# importance of independence among random variables

I always read random variables as being independent and identically distributed. I understand the concept of being identically distributed, because if different random variables are distributed in more ways than one, then getting a pdf of a combination of random variables would be extremely difficult.

But what about 'independence'? Why do we always say: Let $X_1, X_2, X_3, \cdots, X_n$ be iid?

What would happen if $X_1, X_2, X_3, \cdots, X_n$ are NOT independent but identically distributed?

• what do you mean by "a combination" there?
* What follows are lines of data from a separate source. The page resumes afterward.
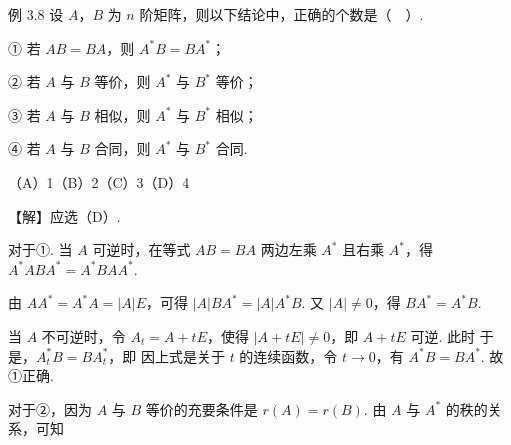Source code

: \begin{fcard}{例 3.8}
设 $A$，$B$ 为 $n$ 阶矩阵，则以下结论中，正确的个数是（　）.

① 若 $AB=BA$，则 $A^*B=BA^*$；

② 若 $A$ 与 $B$ 等价，则 $A^*$ 与 $B^*$ 等价；

③ 若 $A$ 与 $B$ 相似，则 $A^*$ 与 $B^*$ 相似；

④ 若 $A$ 与 $B$ 合同，则 $A^*$ 与 $B^*$ 合同.

（A）1\qquad（B）2\qquad（C）3\qquad（D）4
\end{fcard}

【解】应选（D）.

对于①. 当 $A$ 可逆时，在等式 $AB=BA$ 两边左乘 $A^*$ 且右乘 $A^*$，得 $A^*ABA^*=A^*BAA^*$.

由 $AA^*=A^*A=|A|E$，可得 $|A|BA^*=|A|A^*B$. 又 $|A|\ne0$，得 $BA^*=A^*B$.

当 $A$ 不可逆时，令 $A_t=A+tE$，使得 $|A+tE|\ne0$，即 $A+tE$ 可逆. 此时
于是，$A_t^*B=BA_t^*$，即
因上式是关于 $t$ 的连续函数，令 $t\to0$，有 $A^*B=BA^*$. 故①正确.

对于②，因为 $A$ 与 $B$ 等价的充要条件是 $r(A)=r(B)$. 由 $A$ 与 $A^*$ 的秩的关系，可知



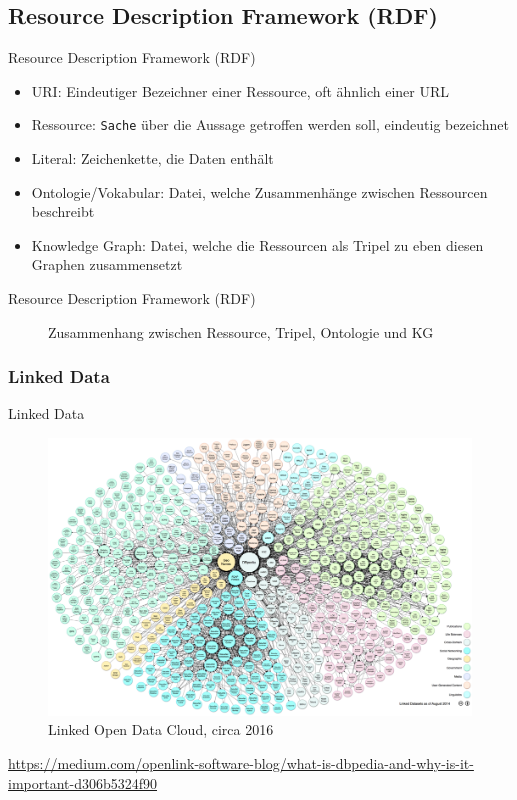 \documentclass{beamer}              %
\begin{document}
\subsection{Resource Description Framework (RDF)}
\begin{frame}{Resource Description Framework (RDF)}
\begin{itemize}
    \item URI: Eindeutiger Bezeichner einer Ressource, oft ähnlich einer URL\cite{blumauer2006semantic}
    \item Ressource: \texttt{\dq Sache\dq} über die Aussage getroffen werden soll, eindeutig bezeichnet\cite{blumauer2006semantic}
    \item Literal: Zeichenkette, die Daten enthält
    \item Ontologie/Vokabular: Datei, welche Zusammenhänge zwischen Ressourcen beschreibt\cite{staab2009handbook}
    \item Knowledge Graph: Datei, welche die Ressourcen als Tripel zu eben diesen Graphen zusammensetzt\cite{staab2009handbook}
\end{itemize}
\end{frame}

\begin{frame}{Resource Description Framework (RDF)}
\begin{figure}[htbp]
  \centering
  
  \caption{Zusammenhang zwischen Ressource, Tripel, Ontologie und KG}
\end{figure}
\end{frame}

\subsubsection{Linked Data}
\begin{frame}{Linked Data}
\begin{figure}[htbp]
  \centering
  \includegraphics[width=0.55\paperwidth]{images/linked-data.png}
  \caption{Linked Open Data Cloud, circa 2016}
\end{figure}
\url{https://medium.com/openlink-software-blog/what-is-dbpedia-and-why-is-it-important-d306b5324f90}
\end{frame}
\end{document}
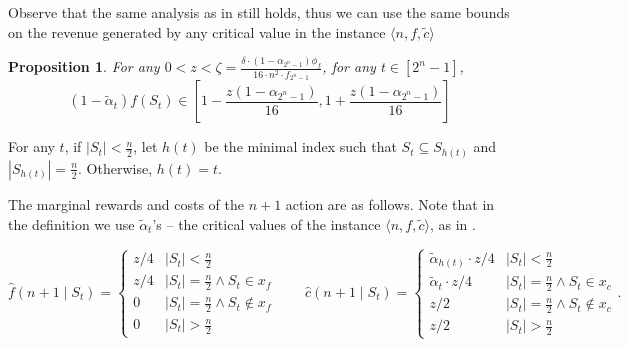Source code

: \documentclass[11pt]{article}
\newtheorem{proposition}{Proposition}
\newcommand{\inst}[3]{\langle #1, #2, #3 \rangle}
\newcommand{\tc}{\tilde{c}}
\newcommand{\talpha}{\tilde{\alpha}}
\newcommand{\hf}{\hat{f}}
\newcommand{\hc}{\hat{c}}
\begin{document}
Observe that the same analysis as in  still holds, thus we can use the same bounds on the revenue generated by any critical value in the instance $\inst{n}{f}{\tc}$

\begin{proposition}\label{prop:eps_for_revenue_bound_supMod_c}
For any $0 < z < \zeta = \frac{\delta \cdot (1-\alpha_{2^n-1}) \phi_f}{16\cdot n^2 \cdot f_{2^n-1}}$, for any $t \in [2^n-1]$, 
$$
(1-\talpha_t)f(S_t) \in \left[1 - \frac{z(1-\alpha_{2^n-1})}{16}, 1 + \frac{z(1-\alpha_{2^n-1})}{16} \right]
$$
\end{proposition}

For any $t$, if $|S_t| < \frac{n}{2}$, let $h(t)$ be the minimal index such that $S_t \subseteq S_{h(t)}$ and $|S_{h(t)}|=\frac{n}{2}$. Otherwise, $h(t)=t$.

The marginal rewards and costs of the $n+1$ action are as follows. Note that in the definition we use $\talpha_t$'s --  the critical values of the instance $\inst{n}{f}{\tc}$, as in .

$$
\hf(n+1 \mid S_t) = 
\begin{cases}
    z/4 & |S_t| < \frac{n}{2} \\
    z/4 & |S_t| = \frac{n}{2} \land S_t \in x_f \\
    0 & |S_t| = \frac{n}{2} \land S_t \notin x_f \\
    0 & |S_t| > \frac{n}{2}
\end{cases}
\qquad 
\hc(n+1 \mid S_t) = 
\begin{cases}
    \talpha_{h(t)} \cdot z/4 & |S_t| < \frac{n}{2} \\
    \talpha_{t} \cdot z/4 & |S_t| = \frac{n}{2} \land S_t \in x_c \\
    z/2 & |S_t| = \frac{n}{2} \land S_t \notin x_c \\
    z/2 & |S_t| > \frac{n}{2}
\end{cases}.
$$
\end{document}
There are many ways to combine variables. – Glen_b -Reinstate Monica Apr 18 '15 at 10:50

iid is generally used to describe a sample $S=\{x_1,\dots,x_n\}$ of random variables $X_1,\dots,X_n$. Being independent refers to how the (physical) process of collecting the sample was performed and it assures the representative fairness of the sampling. Dependent samples introduce bias into the results, e.g. if on a voting-intention study both, husband and wife, were asked about their voting intention, we would get, high likely, dependent answers; thus, miss-representing the population.

From a computational point of view, independency significantly simplifies operations due to the factorization $P(X_1\leq x_1,\dots,X_n\leq x_n)=P(X_1\leq x_1)\cdots P(X_n\leq x_n)$, avoiding a possibly curse on dimensionality. For instance, consider the painful computation of a maximum-likelihood estimator based on a dependent sample.
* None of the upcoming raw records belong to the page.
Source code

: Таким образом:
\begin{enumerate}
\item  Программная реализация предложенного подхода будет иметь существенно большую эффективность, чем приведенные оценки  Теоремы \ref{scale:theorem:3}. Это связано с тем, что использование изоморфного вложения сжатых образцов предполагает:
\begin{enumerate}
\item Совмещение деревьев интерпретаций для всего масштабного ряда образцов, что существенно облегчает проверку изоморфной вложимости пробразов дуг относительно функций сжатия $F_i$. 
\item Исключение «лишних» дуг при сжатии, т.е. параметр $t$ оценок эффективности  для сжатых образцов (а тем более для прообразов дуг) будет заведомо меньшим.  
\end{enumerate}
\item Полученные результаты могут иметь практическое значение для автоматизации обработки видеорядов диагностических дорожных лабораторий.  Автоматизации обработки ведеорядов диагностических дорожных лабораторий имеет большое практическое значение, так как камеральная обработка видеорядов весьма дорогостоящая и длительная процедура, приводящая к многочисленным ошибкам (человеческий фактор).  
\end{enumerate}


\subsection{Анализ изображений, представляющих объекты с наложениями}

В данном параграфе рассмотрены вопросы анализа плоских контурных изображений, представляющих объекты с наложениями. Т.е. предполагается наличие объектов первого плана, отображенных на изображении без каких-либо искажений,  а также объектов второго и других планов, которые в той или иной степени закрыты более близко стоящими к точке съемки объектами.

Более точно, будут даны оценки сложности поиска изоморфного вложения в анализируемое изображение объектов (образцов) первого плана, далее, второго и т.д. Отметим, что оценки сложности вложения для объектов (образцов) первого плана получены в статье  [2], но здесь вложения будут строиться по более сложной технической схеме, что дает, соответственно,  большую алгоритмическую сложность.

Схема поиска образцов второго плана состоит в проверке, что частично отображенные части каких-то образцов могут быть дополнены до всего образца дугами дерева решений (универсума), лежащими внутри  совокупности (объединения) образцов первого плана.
However, it is not always the case that we are interested in iid samples. Times series analysis is based on the dependency among the random variables, as many other stochastic processes are. Dependence and conditional dependence structures are at the core of models such as markov chain and, more generally, graphical models.

$X_1, X_2, X_3, \cdots, X_n$

That's okay if you say non-identical distribution are difficult to combine, linear or product, but you can't combine them easily if RVs are dependent.

Independence of RVs is more important than identical, you can combine independent and non-identical distribution see. But you can't combine easily for non-independent and identical distributions.

as convolution demand for independent RVs, and

Joint probability distribution for independent RVs is just product of RVs, otherwise you need to calculate from start.you can find Joint probability distribution for 2 dependent RVs. But if you go for more non-independent RVs you shall follow Chain Rule which will be getting difficult.

Primarily, if they are not independent, the complexity of the problem explodes. Admittedly, the assumption of iid is sometimes poor and the complexity is then justified.

Indeed, if you take treat time of discovery as a measure of complexity, typical linear regression has been around for ages, and only works properly if there is independence between Y and the error term. Linear regression is ancient, and highly versatile otherwise. If Y is correlated with itself, say over time, then you have autocorrelation, and it becomes substantially harder and the development and maturation of time series is far far later.

What would happen if $$X_1, X_2, X_3, \cdots, X_n$$ are NOT independent but identically distributed?

Nothing would happen if the variables are not independent but are identically distributed; it is what will not happen that is of interest. You will not be able to use several results that need the random variables to be independent.

In fact, non-independent but identically distributed random variables occur more commonly than you think. For example, consider an urn with $$n$$ balls numbered from $$1$$ to $$n$$. The experiment consists of drawing $$k \leq n$$ balls from the urn. The random variable $$X_i$$ is the number on the $$i$$-th ball drawn.

• If the balls are drawn with replacement, the $$X_i$$ are independent identically distributed random variables; each $$X_i$$ is a discrete random variable uniformly distributed on $$\{1,2,\ldots, n\}$$. Note that $$X_i$$ and $$X_j$$ can have the same value (same ball was drawn both times).

• If the balls are drawn without replacement, the $$X_i$$ are dependent identically distributed random variables; however, as before, each $$X_i$$ is a discrete random variable uniformly distributed on $$\{1,2,\ldots, n\}$$ but $$X_i$$ and $$X_j$$ cannot have the same value: they are dependent random variables.